[Dataset — start]

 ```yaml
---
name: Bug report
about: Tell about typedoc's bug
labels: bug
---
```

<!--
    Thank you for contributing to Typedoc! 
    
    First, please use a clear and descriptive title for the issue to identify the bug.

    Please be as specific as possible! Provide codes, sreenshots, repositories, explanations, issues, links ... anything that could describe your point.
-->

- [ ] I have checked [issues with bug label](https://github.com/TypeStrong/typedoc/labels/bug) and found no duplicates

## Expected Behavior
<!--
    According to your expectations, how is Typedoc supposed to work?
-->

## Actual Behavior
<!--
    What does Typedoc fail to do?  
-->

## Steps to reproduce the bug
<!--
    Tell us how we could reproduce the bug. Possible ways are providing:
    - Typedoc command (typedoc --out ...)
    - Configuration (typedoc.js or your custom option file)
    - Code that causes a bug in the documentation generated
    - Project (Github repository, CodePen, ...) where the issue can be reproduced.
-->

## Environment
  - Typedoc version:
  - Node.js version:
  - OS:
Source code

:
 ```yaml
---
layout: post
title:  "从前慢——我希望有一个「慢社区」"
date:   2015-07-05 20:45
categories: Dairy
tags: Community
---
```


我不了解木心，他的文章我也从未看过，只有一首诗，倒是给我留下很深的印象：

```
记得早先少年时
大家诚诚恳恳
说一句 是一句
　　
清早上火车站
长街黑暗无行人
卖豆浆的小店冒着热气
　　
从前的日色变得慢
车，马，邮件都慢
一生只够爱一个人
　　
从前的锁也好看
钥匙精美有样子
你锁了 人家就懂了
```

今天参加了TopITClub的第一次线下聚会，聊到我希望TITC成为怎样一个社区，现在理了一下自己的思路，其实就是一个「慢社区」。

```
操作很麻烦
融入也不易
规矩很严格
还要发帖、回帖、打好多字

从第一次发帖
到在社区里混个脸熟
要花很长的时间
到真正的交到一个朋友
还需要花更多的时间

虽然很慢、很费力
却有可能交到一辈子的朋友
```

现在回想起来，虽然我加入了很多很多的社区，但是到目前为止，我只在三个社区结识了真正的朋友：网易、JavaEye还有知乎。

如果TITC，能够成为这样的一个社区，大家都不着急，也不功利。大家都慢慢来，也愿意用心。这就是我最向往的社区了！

[Dataset — finish]

### Task brief
Reproduce the listing in full. Keep it exactly as written.

### Result of this task
 ```yaml
---
name: Bug report
about: Tell about typedoc's bug
labels: bug
---
```

<!--
    Thank you for contributing to Typedoc! 
    
    First, please use a clear and descriptive title for the issue to identify the bug.

    Please be as specific as possible! Provide codes, sreenshots, repositories, explanations, issues, links ... anything that could describe your point.
-->

- [ ] I have checked [issues with bug label](https://github.com/TypeStrong/typedoc/labels/bug) and found no duplicates

## Expected Behavior
<!--
    According to your expectations, how is Typedoc supposed to work?
-->

## Actual Behavior
<!--
    What does Typedoc fail to do?  
-->

## Steps to reproduce the bug
<!--
    Tell us how we could reproduce the bug. Possible ways are providing:
    - Typedoc command (typedoc --out ...)
    - Configuration (typedoc.js or your custom option file)
    - Code that causes a bug in the documentation generated
    - Project (Github repository, CodePen, ...) where the issue can be reproduced.
-->

## Environment
  - Typedoc version:
  - Node.js version:
  - OS:
Source code

:
 ```yaml
---
layout: post
title:  "从前慢——我希望有一个「慢社区」"
date:   2015-07-05 20:45
categories: Dairy
tags: Community
---
```


我不了解木心，他的文章我也从未看过，只有一首诗，倒是给我留下很深的印象：

```
记得早先少年时
大家诚诚恳恳
说一句 是一句
　　
清早上火车站
长街黑暗无行人
卖豆浆的小店冒着热气
　　
从前的日色变得慢
车，马，邮件都慢
一生只够爱一个人
　　
从前的锁也好看
钥匙精美有样子
你锁了 人家就懂了
```

今天参加了TopITClub的第一次线下聚会，聊到我希望TITC成为怎样一个社区，现在理了一下自己的思路，其实就是一个「慢社区」。

```
操作很麻烦
融入也不易
规矩很严格
还要发帖、回帖、打好多字

从第一次发帖
到在社区里混个脸熟
要花很长的时间
到真正的交到一个朋友
还需要花更多的时间

虽然很慢、很费力
却有可能交到一辈子的朋友
```

现在回想起来，虽然我加入了很多很多的社区，但是到目前为止，我只在三个社区结识了真正的朋友：网易、JavaEye还有知乎。

如果TITC，能够成为这样的一个社区，大家都不着急，也不功利。大家都慢慢来，也愿意用心。这就是我最向往的社区了！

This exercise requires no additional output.